Mualaf - Joseph Estes |
Kisah Mantan Pastor Yang Mendapat Hidayah Islam
BAGIAN I
Terikat dalam keluarga yang memegang ajaran Kristen dengan kuat.
Keluarga dan nenek moyang kami tidak hanya mendirikan gereja dan sekolah
Kristen di Midwest, tapi merupakan keluarga pertama yang menempati
daerah itu. Kami adalah Kristen yang taat.
Saat remaja, aku ingat benar ketika aku minat sekali untuk tahu
tentang Gospel atau sering di sebut “Kabar baik”, ajaran dari Kristen.
Hal ini membuatku makin ingin belajar tentang banyak agama. Tapi tidak
terhenti hanya pada agama Kristen. Sama sekali tidak. Aku pun mengkaji
agama Hindu, Yahudi, Buddha, metafisik, dan keyakinan asli orang Amerika
(suku Indian). Namun hanya satu agama yang tidak saya kaji, yaitu
Islam. Ayahku aktif mengikuti kegiatan gereja, terutama sekolah gereja.

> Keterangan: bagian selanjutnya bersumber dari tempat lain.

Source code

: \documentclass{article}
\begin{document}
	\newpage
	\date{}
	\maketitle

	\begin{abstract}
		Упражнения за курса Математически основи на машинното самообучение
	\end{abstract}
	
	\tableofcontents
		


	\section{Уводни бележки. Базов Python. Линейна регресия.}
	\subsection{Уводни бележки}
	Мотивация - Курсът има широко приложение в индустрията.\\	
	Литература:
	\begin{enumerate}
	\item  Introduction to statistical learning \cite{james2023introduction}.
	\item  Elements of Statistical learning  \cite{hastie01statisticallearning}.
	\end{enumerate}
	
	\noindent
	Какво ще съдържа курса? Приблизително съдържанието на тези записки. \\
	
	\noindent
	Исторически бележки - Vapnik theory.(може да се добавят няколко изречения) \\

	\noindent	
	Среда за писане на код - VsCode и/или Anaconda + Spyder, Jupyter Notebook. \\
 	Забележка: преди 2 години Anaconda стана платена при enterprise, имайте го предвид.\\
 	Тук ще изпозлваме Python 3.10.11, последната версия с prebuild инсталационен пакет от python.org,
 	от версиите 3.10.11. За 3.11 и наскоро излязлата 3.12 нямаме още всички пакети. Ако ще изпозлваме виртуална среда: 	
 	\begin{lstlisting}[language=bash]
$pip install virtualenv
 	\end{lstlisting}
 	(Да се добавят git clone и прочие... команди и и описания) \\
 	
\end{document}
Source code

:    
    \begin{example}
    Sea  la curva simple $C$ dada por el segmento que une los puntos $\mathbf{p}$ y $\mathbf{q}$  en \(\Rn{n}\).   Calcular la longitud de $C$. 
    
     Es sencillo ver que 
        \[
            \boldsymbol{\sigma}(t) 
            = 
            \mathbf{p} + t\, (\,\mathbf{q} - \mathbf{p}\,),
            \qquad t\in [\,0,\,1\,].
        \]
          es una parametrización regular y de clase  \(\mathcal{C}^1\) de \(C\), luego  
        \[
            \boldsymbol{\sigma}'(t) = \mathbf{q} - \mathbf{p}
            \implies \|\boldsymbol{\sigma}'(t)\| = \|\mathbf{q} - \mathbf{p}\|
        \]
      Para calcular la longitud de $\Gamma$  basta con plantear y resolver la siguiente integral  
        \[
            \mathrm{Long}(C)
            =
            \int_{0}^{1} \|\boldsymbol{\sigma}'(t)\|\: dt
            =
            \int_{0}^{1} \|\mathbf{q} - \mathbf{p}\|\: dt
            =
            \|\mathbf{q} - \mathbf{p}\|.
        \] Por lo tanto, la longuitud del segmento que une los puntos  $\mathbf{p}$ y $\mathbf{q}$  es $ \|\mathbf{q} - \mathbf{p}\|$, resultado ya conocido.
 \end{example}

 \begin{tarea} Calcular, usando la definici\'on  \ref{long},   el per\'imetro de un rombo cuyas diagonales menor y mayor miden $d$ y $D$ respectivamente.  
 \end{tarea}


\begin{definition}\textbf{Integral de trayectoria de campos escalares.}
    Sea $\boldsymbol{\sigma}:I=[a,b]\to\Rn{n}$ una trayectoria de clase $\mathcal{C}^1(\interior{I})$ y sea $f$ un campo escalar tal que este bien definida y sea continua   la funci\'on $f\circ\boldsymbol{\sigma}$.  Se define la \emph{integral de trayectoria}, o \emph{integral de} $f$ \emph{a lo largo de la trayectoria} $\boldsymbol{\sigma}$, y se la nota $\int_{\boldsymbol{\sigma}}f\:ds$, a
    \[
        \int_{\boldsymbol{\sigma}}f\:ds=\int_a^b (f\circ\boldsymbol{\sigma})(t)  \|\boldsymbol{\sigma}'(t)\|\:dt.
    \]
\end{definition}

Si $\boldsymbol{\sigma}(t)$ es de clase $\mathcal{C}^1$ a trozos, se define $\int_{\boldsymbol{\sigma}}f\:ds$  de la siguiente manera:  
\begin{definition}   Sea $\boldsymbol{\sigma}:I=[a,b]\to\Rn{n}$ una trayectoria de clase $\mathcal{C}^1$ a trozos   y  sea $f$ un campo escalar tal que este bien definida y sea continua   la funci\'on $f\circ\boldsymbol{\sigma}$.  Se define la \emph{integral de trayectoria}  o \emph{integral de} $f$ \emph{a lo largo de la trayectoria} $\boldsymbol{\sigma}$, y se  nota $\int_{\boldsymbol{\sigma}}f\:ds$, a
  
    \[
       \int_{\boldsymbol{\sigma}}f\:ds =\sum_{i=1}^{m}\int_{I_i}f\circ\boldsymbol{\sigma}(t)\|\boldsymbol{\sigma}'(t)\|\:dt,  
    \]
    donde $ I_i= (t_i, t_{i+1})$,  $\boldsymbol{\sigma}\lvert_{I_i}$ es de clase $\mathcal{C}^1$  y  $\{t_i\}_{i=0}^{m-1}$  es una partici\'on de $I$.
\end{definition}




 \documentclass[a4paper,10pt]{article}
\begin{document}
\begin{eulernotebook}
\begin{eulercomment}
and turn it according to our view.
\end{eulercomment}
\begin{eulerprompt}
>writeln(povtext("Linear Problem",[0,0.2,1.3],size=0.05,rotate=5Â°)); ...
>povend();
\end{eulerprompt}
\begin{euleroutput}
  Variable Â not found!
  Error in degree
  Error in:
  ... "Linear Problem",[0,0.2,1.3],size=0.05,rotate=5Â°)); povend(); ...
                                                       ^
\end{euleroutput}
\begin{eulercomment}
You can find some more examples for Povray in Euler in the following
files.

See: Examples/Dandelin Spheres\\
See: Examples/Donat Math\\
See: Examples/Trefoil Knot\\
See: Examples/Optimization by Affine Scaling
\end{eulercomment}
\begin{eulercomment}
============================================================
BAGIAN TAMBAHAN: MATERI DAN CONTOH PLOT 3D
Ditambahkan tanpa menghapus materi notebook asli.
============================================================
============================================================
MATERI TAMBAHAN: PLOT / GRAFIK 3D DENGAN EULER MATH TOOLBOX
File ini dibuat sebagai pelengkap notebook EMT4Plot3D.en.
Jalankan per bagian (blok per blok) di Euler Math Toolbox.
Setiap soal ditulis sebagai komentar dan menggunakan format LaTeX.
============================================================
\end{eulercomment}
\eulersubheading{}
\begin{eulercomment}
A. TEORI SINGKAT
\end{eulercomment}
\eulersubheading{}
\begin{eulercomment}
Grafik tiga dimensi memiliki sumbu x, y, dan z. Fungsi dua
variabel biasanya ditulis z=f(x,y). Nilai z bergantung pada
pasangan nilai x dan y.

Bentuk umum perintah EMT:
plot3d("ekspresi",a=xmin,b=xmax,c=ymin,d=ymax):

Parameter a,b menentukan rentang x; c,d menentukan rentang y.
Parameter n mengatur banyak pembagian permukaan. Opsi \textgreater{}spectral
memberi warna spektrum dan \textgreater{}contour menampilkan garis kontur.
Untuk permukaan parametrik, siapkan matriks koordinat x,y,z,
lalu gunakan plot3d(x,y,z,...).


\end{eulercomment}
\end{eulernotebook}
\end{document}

Ia dan istrinya (Ibu tiriku) mengenal banyak penginjil dan pengkhotbah
di TV.
Pada tahun 1991, ayah mulai menjalin usaha dengan orang Mesir dan
memintaku untuk menemuinya. Dan ayahku menyebutkan bahwa orang Mesir itu
seorang Muslim. Saat itu, aku tak mempercayainya. Seorang muslim? Aku
akan bertemu dengan seorang Muslim? Bahkan aku belum pernah menemui
orang muslim sebelumnya. Seperti apakah dia? Ayahku pernah bilang kalau
oarng muslim itu bengis dan teroris. Mereka suka main bom sana sini dan
pekerjaannya mencium tanah lima kali sehari, lalu menyembah kotak hitam
di gurun.
Pada saat menemuinya, aku memakai seluruh perhiasan Kristenku. Aku
membawa injil, memakai kalung salib dan memakai topi bertuliskan “Tuhan
Yesus”. Tapi yang kudapatkan adalah sebaliknya, orang muslim dari Mesir
itu tidak mengenakan hal-hal yang mengerikan yang mencirikan seorang
muslim fanatik. Ia tidak memakai kalung bertuliskan nama Tuhan mereka,
tidak pula membawa kitab mereka. Ia pun seorang yang ramah.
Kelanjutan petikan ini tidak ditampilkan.